Premium
In Situ Incorporation of Praziquantel in Polymer Microparticles through Suspension Polymerization for Treatment of Schistosomiasis
Author(s) -
Paiva Thamiris,
Vieira Lorena,
Melo Príamo,
Nele Márcio,
Pinto José Carlos
Publication year - 2019
Publication title -
macromolecular reaction engineering
Language(s) - English
Resource type - Journals
SCImago Journal Rank - 0.37
H-Index - 32
eISSN - 1862-8338
pISSN - 1862-832X
DOI - 10.1002/mren.201800064
Subject(s) - praziquantel , cationic polymerization , methacrylate , polymer , methyl methacrylate , materials science , polymer chemistry , polymerization , suspension polymerization , chemistry , chemical engineering , schistosomiasis , medicine , composite material , helminths , engineering , immunology
Abstract Schistosomiasis is one of the major public health problems worldwide.
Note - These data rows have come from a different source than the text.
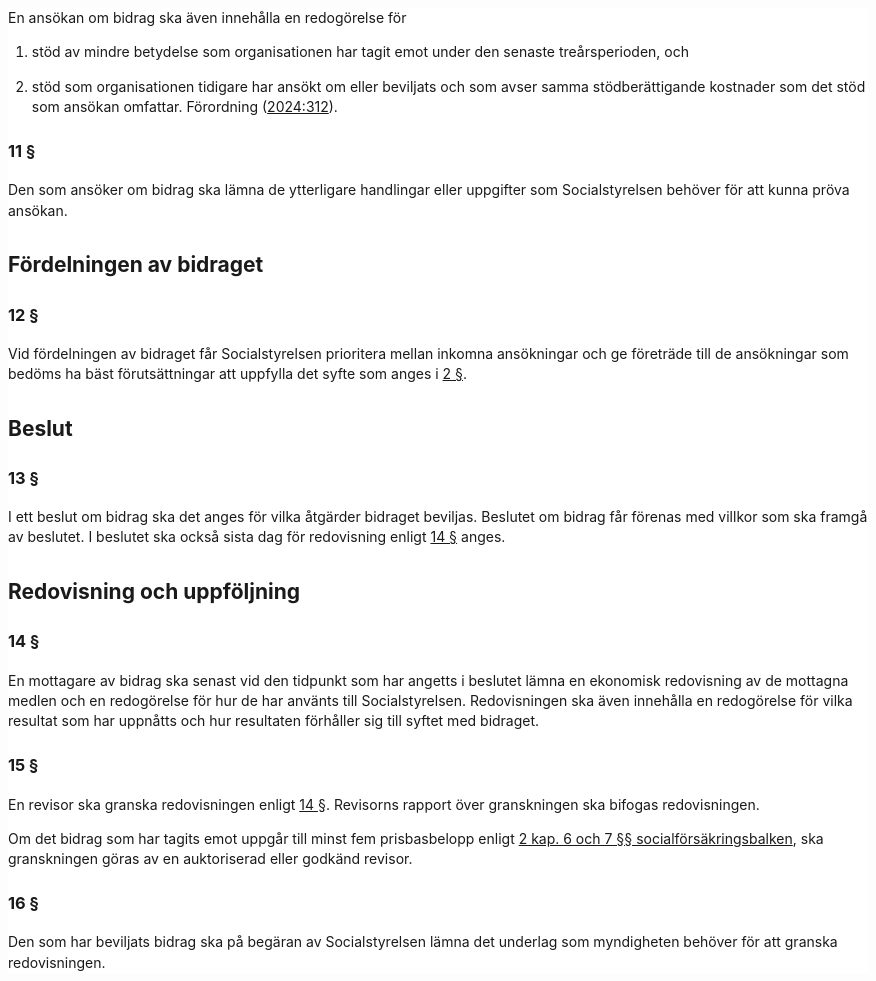 En ansökan om bidrag ska även innehålla en redogörelse för

1. stöd av mindre betydelse som organisationen har tagit emot under den senaste treårsperioden, och

2. stöd som organisationen tidigare har ansökt om eller beviljats och som avser samma stödberättigande kostnader som det stöd som ansökan omfattar. Förordning ([2024:312](https://selex.se/eli/sfs/2024/312)).

### 11 §

Den som ansöker om bidrag ska lämna de ytterligare handlingar eller uppgifter som Socialstyrelsen behöver för att kunna pröva ansökan.

## Fördelningen av bidraget

### 12 §

Vid fördelningen av bidraget får Socialstyrelsen prioritera mellan inkomna ansökningar och ge företräde till de ansökningar som bedöms ha bäst förutsättningar att uppfylla det syfte som anges i [2 §](#2).

## Beslut

### 13 §

I ett beslut om bidrag ska det anges för vilka åtgärder bidraget beviljas. Beslutet om bidrag får förenas med villkor som ska framgå av beslutet. I beslutet ska också sista dag för redovisning enligt [14 §](#14) anges.

## Redovisning och uppföljning

### 14 §

En mottagare av bidrag ska senast vid den tidpunkt som har angetts i beslutet lämna en ekonomisk redovisning av de mottagna medlen och en redogörelse för hur de har använts till Socialstyrelsen. Redovisningen ska även innehålla en redogörelse för vilka resultat som har uppnåtts och hur resultaten förhåller sig till syftet med bidraget.

### 15 §

En revisor ska granska redovisningen enligt [14 §](#14). Revisorns rapport över granskningen ska bifogas redovisningen.

Om det bidrag som har tagits emot uppgår till minst fem prisbasbelopp enligt [2 kap. 6 och 7 §§ socialförsäkringsbalken](https://selex.se/eli/sfs/2010/110#kap2.6), ska granskningen göras av en auktoriserad eller godkänd revisor.

### 16 §

Den som har beviljats bidrag ska på begäran av Socialstyrelsen lämna det underlag som myndigheten behöver för att granska redovisningen.
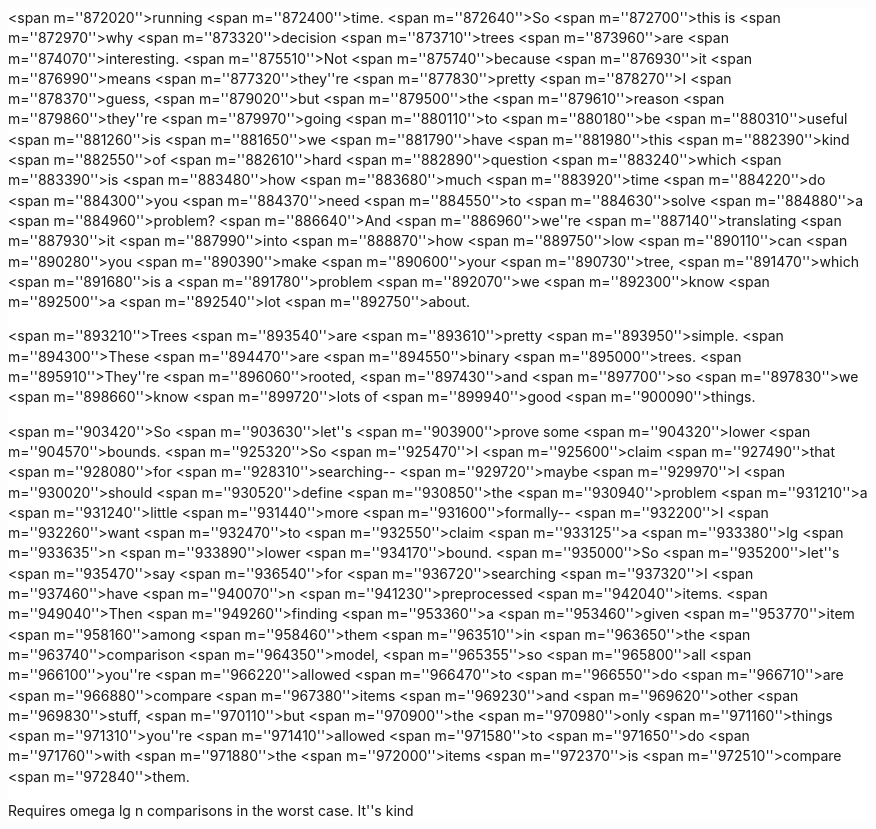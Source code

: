   <span m=''872020''>running</span> <span m=''872400''>time.</span> <span m=''872640''>So</span>
  <span m=''872700''>this is</span> <span m=''872970''>why</span> <span m=''873320''>decision</span>
  <span m=''873710''>trees</span> <span m=''873960''>are</span> <span m=''874070''>interesting.</span>
  <span m=''875510''>Not</span> <span m=''875740''>because</span> <span m=''876930''>it</span>
  <span m=''876990''>means</span> <span m=''877320''>they''re</span> <span m=''877830''>pretty</span>
  <span m=''878270''>I</span> <span m=''878370''>guess,</span> <span m=''879020''>but</span>
  <span m=''879500''>the</span> <span m=''879610''>reason</span> <span m=''879860''>they''re</span>
  <span m=''879970''>going</span> <span m=''880110''>to</span> <span m=''880180''>be</span>
  <span m=''880310''>useful</span> <span m=''881260''>is</span> <span m=''881650''>we</span>
  <span m=''881790''>have</span> <span m=''881980''>this</span> <span m=''882390''>kind</span>
  <span m=''882550''>of</span> <span m=''882610''>hard</span> <span m=''882890''>question</span>
  <span m=''883240''>which</span> <span m=''883390''>is</span> <span m=''883480''>how</span>
  <span m=''883680''>much</span> <span m=''883920''>time</span> <span m=''884220''>do</span>
  <span m=''884300''>you</span> <span m=''884370''>need</span> <span m=''884550''>to</span>
  <span m=''884630''>solve</span> <span m=''884880''>a</span> <span m=''884960''>problem?</span>
  <span m=''886640''>And</span> <span m=''886960''>we''re</span> <span m=''887140''>translating</span>
  <span m=''887930''>it</span> <span m=''887990''>into</span> <span m=''888870''>how</span>
  <span m=''889750''>low</span> <span m=''890110''>can</span> <span m=''890280''>you</span>
  <span m=''890390''>make</span> <span m=''890600''>your</span> <span m=''890730''>tree,</span>
  <span m=''891470''>which</span> <span m=''891680''>is a</span> <span m=''891780''>problem</span>
  <span m=''892070''>we</span> <span m=''892300''>know</span> <span m=''892500''>a</span>
  <span m=''892540''>lot</span> <span m=''892750''>about.</span> </p><p><span m=''893210''>Trees</span>
  <span m=''893540''>are</span> <span m=''893610''>pretty</span> <span m=''893950''>simple.</span>
  <span m=''894300''>These</span> <span m=''894470''>are</span> <span m=''894550''>binary</span>
  <span m=''895000''>trees.</span> <span m=''895910''>They''re</span> <span m=''896060''>rooted,</span>
  <span m=''897430''>and</span> <span m=''897700''>so</span> <span m=''897830''>we</span>
  <span m=''898660''>know</span> <span m=''899720''>lots of</span> <span m=''899940''>good</span>
  <span m=''900090''>things.</span> </p><p><span m=''903420''>So</span> <span m=''903630''>let''s</span>
  <span m=''903900''>prove some</span> <span m=''904320''>lower</span> <span m=''904570''>bounds.</span>
  <span m=''925320''>So</span> <span m=''925470''>I</span> <span m=''925600''>claim</span>
  <span m=''927490''>that</span> <span m=''928080''>for</span> <span m=''928310''>searching--</span>
  <span m=''929720''>maybe</span> <span m=''929970''>I</span> <span m=''930020''>should</span>
  <span m=''930520''>define</span> <span m=''930850''>the</span> <span m=''930940''>problem</span>
  <span m=''931210''>a</span> <span m=''931240''>little</span> <span m=''931440''>more</span>
  <span m=''931600''>formally--</span> <span m=''932200''>I</span> <span m=''932260''>want</span>
  <span m=''932470''>to</span> <span m=''932550''>claim</span> <span m=''933125''>a</span>
  <span m=''933380''>lg</span> <span m=''933635''>n</span> <span m=''933890''>lower</span>
  <span m=''934170''>bound.</span> <span m=''935000''>So</span> <span m=''935200''>let''s</span>
  <span m=''935470''>say</span> <span m=''936540''>for</span> <span m=''936720''>searching</span>
  <span m=''937320''>I</span> <span m=''937460''>have</span> <span m=''940070''>n</span>
  <span m=''941230''>preprocessed</span> <span m=''942040''>items.</span> <span m=''949040''>Then</span>
  <span m=''949260''>finding</span> <span m=''953360''>a</span> <span m=''953460''>given</span>
  <span m=''953770''>item</span> <span m=''958160''>among</span> <span m=''958460''>them</span>
  <span m=''963510''>in</span> <span m=''963650''>the</span> <span m=''963740''>comparison</span>
  <span m=''964350''>model,</span> <span m=''965355''>so</span> <span m=''965800''>all</span>
  <span m=''966100''>you''re</span> <span m=''966220''>allowed</span> <span m=''966470''>to</span>
  <span m=''966550''>do</span> <span m=''966710''>are</span> <span m=''966880''>compare</span>
  <span m=''967380''>items</span> <span m=''969230''>and</span> <span m=''969620''>other</span>
  <span m=''969830''>stuff,</span> <span m=''970110''>but</span> <span m=''970900''>the</span>
  <span m=''970980''>only</span> <span m=''971160''>things</span> <span m=''971310''>you''re</span>
  <span m=''971410''>allowed</span> <span m=''971580''>to</span> <span m=''971650''>do</span>
  <span m=''971760''>with</span> <span m=''971880''>the</span> <span m=''972000''>items</span>
  <span m=''972370''>is</span> <span m=''972510''>compare</span> <span m=''972840''>them.</span>
  </p><p><span m=''978180''>Requires</span> <span m=''980130''>omega</span> <span
  m=''981380''>lg</span> <span m=''981745''>n</span> <span m=''982630''>comparisons</span>
  <span m=''983810''>in</span> <span m=''983930''>the</span> <span m=''984020''>worst</span>
  <span m=''984260''>case.</span> <span m=''985650''>It''s</span> <span m=''985710''>kind</span>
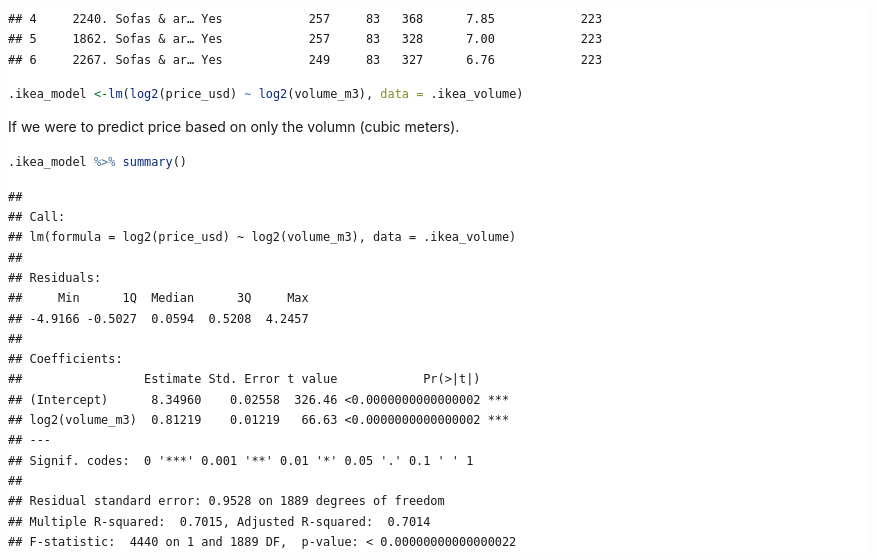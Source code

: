     ## 4     2240. Sofas & ar… Yes            257     83   368      7.85            223
    ## 5     1862. Sofas & ar… Yes            257     83   328      7.00            223
    ## 6     2267. Sofas & ar… Yes            249     83   327      6.76            223

``` r
.ikea_model <-lm(log2(price_usd) ~ log2(volume_m3), data = .ikea_volume)
```

If we were to predict price based on only the volumn (cubic meters).

``` r
.ikea_model %>% summary()
```

    ## 
    ## Call:
    ## lm(formula = log2(price_usd) ~ log2(volume_m3), data = .ikea_volume)
    ## 
    ## Residuals:
    ##     Min      1Q  Median      3Q     Max 
    ## -4.9166 -0.5027  0.0594  0.5208  4.2457 
    ## 
    ## Coefficients:
    ##                 Estimate Std. Error t value            Pr(>|t|)    
    ## (Intercept)      8.34960    0.02558  326.46 <0.0000000000000002 ***
    ## log2(volume_m3)  0.81219    0.01219   66.63 <0.0000000000000002 ***
    ## ---
    ## Signif. codes:  0 '***' 0.001 '**' 0.01 '*' 0.05 '.' 0.1 ' ' 1
    ## 
    ## Residual standard error: 0.9528 on 1889 degrees of freedom
    ## Multiple R-squared:  0.7015, Adjusted R-squared:  0.7014 
    ## F-statistic:  4440 on 1 and 1889 DF,  p-value: < 0.00000000000000022
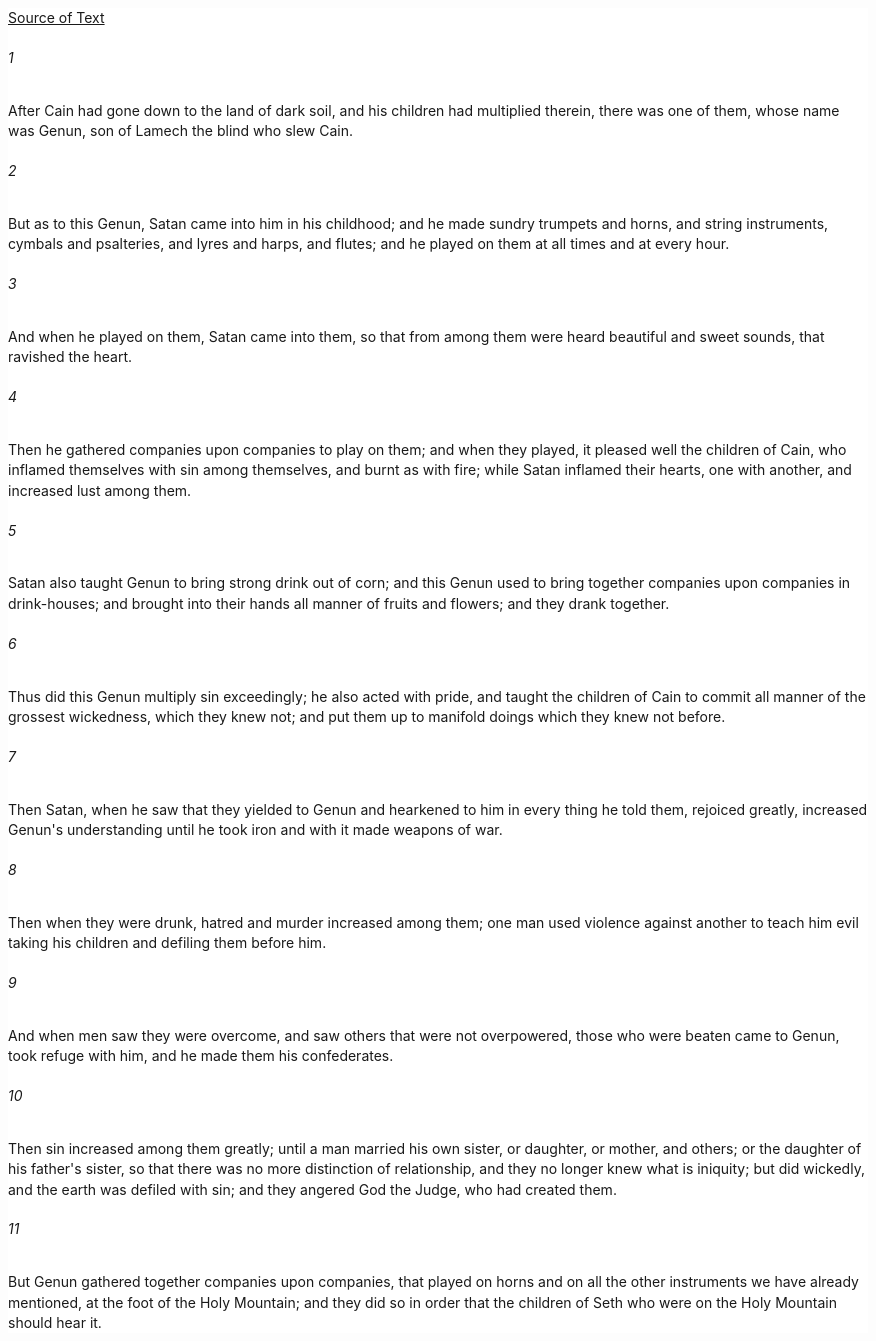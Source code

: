 [Source of Text](https://github.com/scrollmapper/bible_databases_deuterocanonical)

###### 1
After Cain had gone down to the land of dark soil, and his children had multiplied therein, there was one of them, whose name was Genun, son of Lamech the blind who slew Cain.

###### 2
But as to this Genun, Satan came into him in his childhood; and he made sundry trumpets and horns, and string instruments, cymbals and psalteries, and lyres and harps, and flutes; and he played on them at all times and at every hour.

###### 3
And when he played on them, Satan came into them, so that from among them were heard beautiful and sweet sounds, that ravished the heart.

###### 4
Then he gathered companies upon companies to play on them; and when they played, it pleased well the children of Cain, who inflamed themselves with sin among themselves, and burnt as with fire; while Satan inflamed their hearts, one with another, and increased lust among them.

###### 5
Satan also taught Genun to bring strong drink out of corn; and this Genun used to bring together companies upon companies in drink-houses; and brought into their hands all manner of fruits and flowers; and they drank together.

###### 6
Thus did this Genun multiply sin exceedingly; he also acted with pride, and taught the children of Cain to commit all manner of the grossest wickedness, which they knew not; and put them up to manifold doings which they knew not before.

###### 7
Then Satan, when he saw that they yielded to Genun and hearkened to him in every thing he told them, rejoiced greatly, increased Genun's understanding until he took iron and with it made weapons of war.

###### 8
Then when they were drunk, hatred and murder increased among them; one man used violence against another to teach him evil taking his children and defiling them before him.

###### 9
And when men saw they were overcome, and saw others that were not overpowered, those who were beaten came to Genun, took refuge with him, and he made them his confederates.

###### 10
Then sin increased among them greatly; until a man married his own sister, or daughter, or mother, and others; or the daughter of his father's sister, so that there was no more distinction of relationship, and they no longer knew what is iniquity; but did wickedly, and the earth was defiled with sin; and they angered God the Judge, who had created them.

###### 11
But Genun gathered together companies upon companies, that played on horns and on all the other instruments we have already mentioned, at the foot of the Holy Mountain; and they did so in order that the children of Seth who were on the Holy Mountain should hear it.
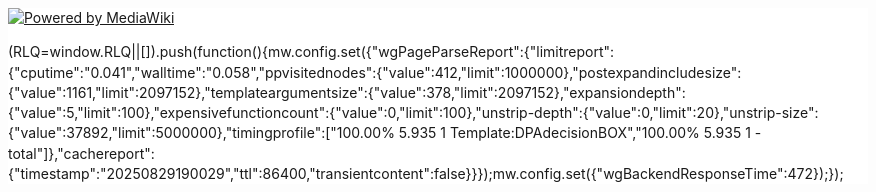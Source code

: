 [![Powered by MediaWiki](/resources/assets/poweredby_mediawiki_88x31.png)](https://www.mediawiki.org/)

(RLQ=window.RLQ||\[\]).push(function(){mw.config.set({"wgPageParseReport":{"limitreport":{"cputime":"0.041","walltime":"0.058","ppvisitednodes":{"value":412,"limit":1000000},"postexpandincludesize":{"value":1161,"limit":2097152},"templateargumentsize":{"value":378,"limit":2097152},"expansiondepth":{"value":5,"limit":100},"expensivefunctioncount":{"value":0,"limit":100},"unstrip-depth":{"value":0,"limit":20},"unstrip-size":{"value":37892,"limit":5000000},"timingprofile":\["100.00% 5.935 1 Template:DPAdecisionBOX","100.00% 5.935 1 -total"\]},"cachereport":{"timestamp":"20250829190029","ttl":86400,"transientcontent":false}}});mw.config.set({"wgBackendResponseTime":472});});
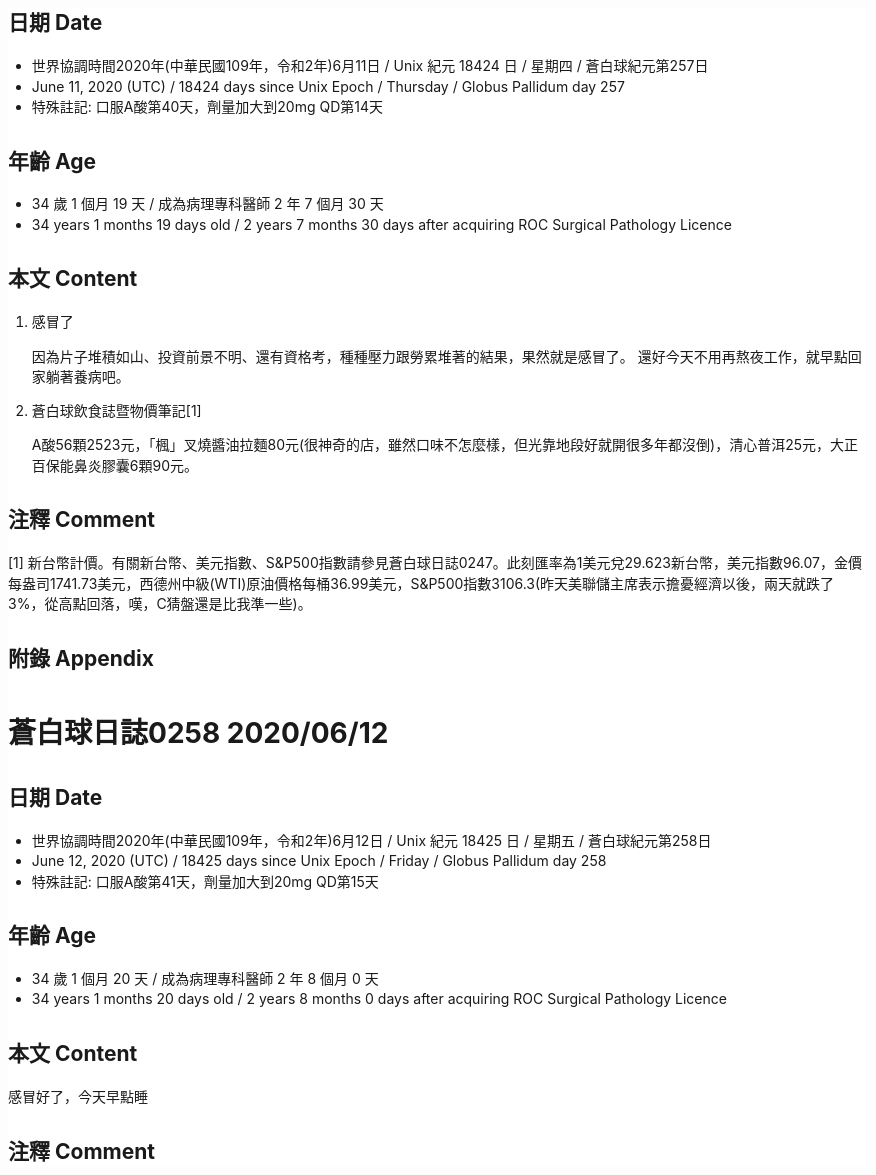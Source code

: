 ## 日期 Date ##

* 世界協調時間2020年(中華民國109年，令和2年)6月11日 / Unix 紀元 18424 日 / 星期四 / 蒼白球紀元第257日
* June 11, 2020 (UTC) / 18424 days since Unix Epoch / Thursday / Globus Pallidum day 257
* 特殊註記: 口服A酸第40天，劑量加大到20mg QD第14天

## 年齡 Age ##

* 34 歲 1 個月 19 天 / 成為病理專科醫師 2 年 7 個月 30 天
* 34 years 1 months 19 days old / 2 years 7 months 30 days after acquiring ROC Surgical Pathology Licence

## 本文 Content ##

1. 感冒了

    因為片子堆積如山、投資前景不明、還有資格考，種種壓力跟勞累堆著的結果，果然就是感冒了。
    還好今天不用再熬夜工作，就早點回家躺著養病吧。

2. 蒼白球飲食誌暨物價筆記[1]

    A酸56顆2523元，「楓」叉燒醬油拉麵80元(很神奇的店，雖然口味不怎麼樣，但光靠地段好就開很多年都沒倒)，清心普洱25元，大正百保能鼻炎膠囊6顆90元。

## 注釋 Comment ##

[1] 新台幣計價。有關新台幣、美元指數、S&P500指數請參見蒼白球日誌0247。此刻匯率為1美元兌29.623新台幣，美元指數96.07，金價每盎司1741.73美元，西德州中級(WTI)原油價格每桶36.99美元，S&P500指數3106.3(昨天美聯儲主席表示擔憂經濟以後，兩天就跌了3%，從高點回落，嘆，C猜盤還是比我準一些)。

## 附錄 Appendix ##


# 蒼白球日誌0258 2020/06/12 #

## 日期 Date ##

* 世界協調時間2020年(中華民國109年，令和2年)6月12日 / Unix 紀元 18425 日 / 星期五 / 蒼白球紀元第258日
* June 12, 2020 (UTC) / 18425 days since Unix Epoch / Friday / Globus Pallidum day 258
* 特殊註記: 口服A酸第41天，劑量加大到20mg QD第15天

## 年齡 Age ##

* 34 歲 1 個月 20 天 / 成為病理專科醫師 2 年 8 個月 0 天
* 34 years 1 months 20 days old / 2 years 8 months 0 days after acquiring ROC Surgical Pathology Licence

## 本文 Content ##

感冒好了，今天早點睡

## 注釋 Comment ##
Even though this is a common illness among preschool children in poor countries, treatment is carried out mainly through the administration of praziquantel tablets, which has some disadvantages, such as the strong bitter taste. As an alternative to overcome this problem, the development of new encapsulated praziquantel formulations is demanded. For this reason, suspension polymerizations are carried out for the in situ encapsulation of praziquantel into polymer microparticles, using methyl methacrylate (MMA) and cationic compounds (diethylaminoethyl methacrylate, DEAEMA, and dimethylaminoethyl methacrylate, DMAEMA) as comonomers. This technique allows for the preparation of polymer microparticles with high encapsulation efficiencies (>90%) with characteristic sizes ranging from 0.5 to 1500 µm. Drug release profiles show that praziquantel is released from poly(methyl methacrylate) microparticles slowly due to the existence of strong diffusional resistance. On the other hand, the addition of cationic comonomers renders polymer particles sensitive to pH variations, allowing for faster release of praziquantel in acidic environments, as found in the stomach.